__Information provided__:
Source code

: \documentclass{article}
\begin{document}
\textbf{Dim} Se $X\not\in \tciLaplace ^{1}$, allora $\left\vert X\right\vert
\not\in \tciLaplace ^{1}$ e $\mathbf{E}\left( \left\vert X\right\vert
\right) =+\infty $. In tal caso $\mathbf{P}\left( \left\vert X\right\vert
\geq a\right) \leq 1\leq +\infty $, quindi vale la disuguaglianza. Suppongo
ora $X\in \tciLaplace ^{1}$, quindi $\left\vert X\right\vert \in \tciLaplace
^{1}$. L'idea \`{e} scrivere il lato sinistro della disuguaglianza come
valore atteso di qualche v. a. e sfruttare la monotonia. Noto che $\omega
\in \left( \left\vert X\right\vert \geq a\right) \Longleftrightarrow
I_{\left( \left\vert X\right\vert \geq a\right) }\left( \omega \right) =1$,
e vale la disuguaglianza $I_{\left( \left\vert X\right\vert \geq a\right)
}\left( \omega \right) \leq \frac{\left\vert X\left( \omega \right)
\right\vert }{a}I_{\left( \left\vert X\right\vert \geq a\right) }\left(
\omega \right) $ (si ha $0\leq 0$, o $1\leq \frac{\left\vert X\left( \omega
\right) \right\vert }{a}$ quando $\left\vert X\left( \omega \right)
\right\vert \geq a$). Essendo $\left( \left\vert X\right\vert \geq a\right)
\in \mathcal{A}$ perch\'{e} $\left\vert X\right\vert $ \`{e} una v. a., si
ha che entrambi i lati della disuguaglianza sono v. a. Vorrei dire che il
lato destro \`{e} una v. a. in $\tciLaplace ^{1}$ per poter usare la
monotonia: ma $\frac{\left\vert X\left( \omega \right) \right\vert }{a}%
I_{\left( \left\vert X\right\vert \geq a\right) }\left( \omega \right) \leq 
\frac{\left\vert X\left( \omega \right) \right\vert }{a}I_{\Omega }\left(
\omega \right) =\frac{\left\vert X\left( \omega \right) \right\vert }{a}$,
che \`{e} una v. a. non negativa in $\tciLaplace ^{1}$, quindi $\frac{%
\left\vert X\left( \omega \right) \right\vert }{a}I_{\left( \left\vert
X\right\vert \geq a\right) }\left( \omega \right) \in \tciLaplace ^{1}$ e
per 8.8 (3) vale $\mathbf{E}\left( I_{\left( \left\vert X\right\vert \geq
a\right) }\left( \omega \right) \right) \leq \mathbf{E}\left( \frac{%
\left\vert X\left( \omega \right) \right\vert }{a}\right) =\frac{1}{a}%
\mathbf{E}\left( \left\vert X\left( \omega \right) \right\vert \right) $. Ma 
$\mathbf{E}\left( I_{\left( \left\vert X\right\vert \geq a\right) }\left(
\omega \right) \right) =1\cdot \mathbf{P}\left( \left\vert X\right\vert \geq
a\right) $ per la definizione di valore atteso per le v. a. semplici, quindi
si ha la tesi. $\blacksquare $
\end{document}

__Task to complete__: Return the whole listing, keeping every word as it is.

__Task result__:
Source code

: \documentclass{article}
\begin{document}
\textbf{Dim} Se $X\not\in \tciLaplace ^{1}$, allora $\left\vert X\right\vert
\not\in \tciLaplace ^{1}$ e $\mathbf{E}\left( \left\vert X\right\vert
\right) =+\infty $. In tal caso $\mathbf{P}\left( \left\vert X\right\vert
\geq a\right) \leq 1\leq +\infty $, quindi vale la disuguaglianza. Suppongo
ora $X\in \tciLaplace ^{1}$, quindi $\left\vert X\right\vert \in \tciLaplace
^{1}$. L'idea \`{e} scrivere il lato sinistro della disuguaglianza come
valore atteso di qualche v. a. e sfruttare la monotonia. Noto che $\omega
\in \left( \left\vert X\right\vert \geq a\right) \Longleftrightarrow
I_{\left( \left\vert X\right\vert \geq a\right) }\left( \omega \right) =1$,
e vale la disuguaglianza $I_{\left( \left\vert X\right\vert \geq a\right)
}\left( \omega \right) \leq \frac{\left\vert X\left( \omega \right)
\right\vert }{a}I_{\left( \left\vert X\right\vert \geq a\right) }\left(
\omega \right) $ (si ha $0\leq 0$, o $1\leq \frac{\left\vert X\left( \omega
\right) \right\vert }{a}$ quando $\left\vert X\left( \omega \right)
\right\vert \geq a$). Essendo $\left( \left\vert X\right\vert \geq a\right)
\in \mathcal{A}$ perch\'{e} $\left\vert X\right\vert $ \`{e} una v. a., si
ha che entrambi i lati della disuguaglianza sono v. a. Vorrei dire che il
lato destro \`{e} una v. a. in $\tciLaplace ^{1}$ per poter usare la
monotonia: ma $\frac{\left\vert X\left( \omega \right) \right\vert }{a}%
I_{\left( \left\vert X\right\vert \geq a\right) }\left( \omega \right) \leq 
\frac{\left\vert X\left( \omega \right) \right\vert }{a}I_{\Omega }\left(
\omega \right) =\frac{\left\vert X\left( \omega \right) \right\vert }{a}$,
che \`{e} una v. a. non negativa in $\tciLaplace ^{1}$, quindi $\frac{%
\left\vert X\left( \omega \right) \right\vert }{a}I_{\left( \left\vert
X\right\vert \geq a\right) }\left( \omega \right) \in \tciLaplace ^{1}$ e
per 8.8 (3) vale $\mathbf{E}\left( I_{\left( \left\vert X\right\vert \geq
a\right) }\left( \omega \right) \right) \leq \mathbf{E}\left( \frac{%
\left\vert X\left( \omega \right) \right\vert }{a}\right) =\frac{1}{a}%
\mathbf{E}\left( \left\vert X\left( \omega \right) \right\vert \right) $. Ma 
$\mathbf{E}\left( I_{\left( \left\vert X\right\vert \geq a\right) }\left(
\omega \right) \right) =1\cdot \mathbf{P}\left( \left\vert X\right\vert \geq
a\right) $ per la definizione di valore atteso per le v. a. semplici, quindi
si ha la tesi. $\blacksquare $
\end{document}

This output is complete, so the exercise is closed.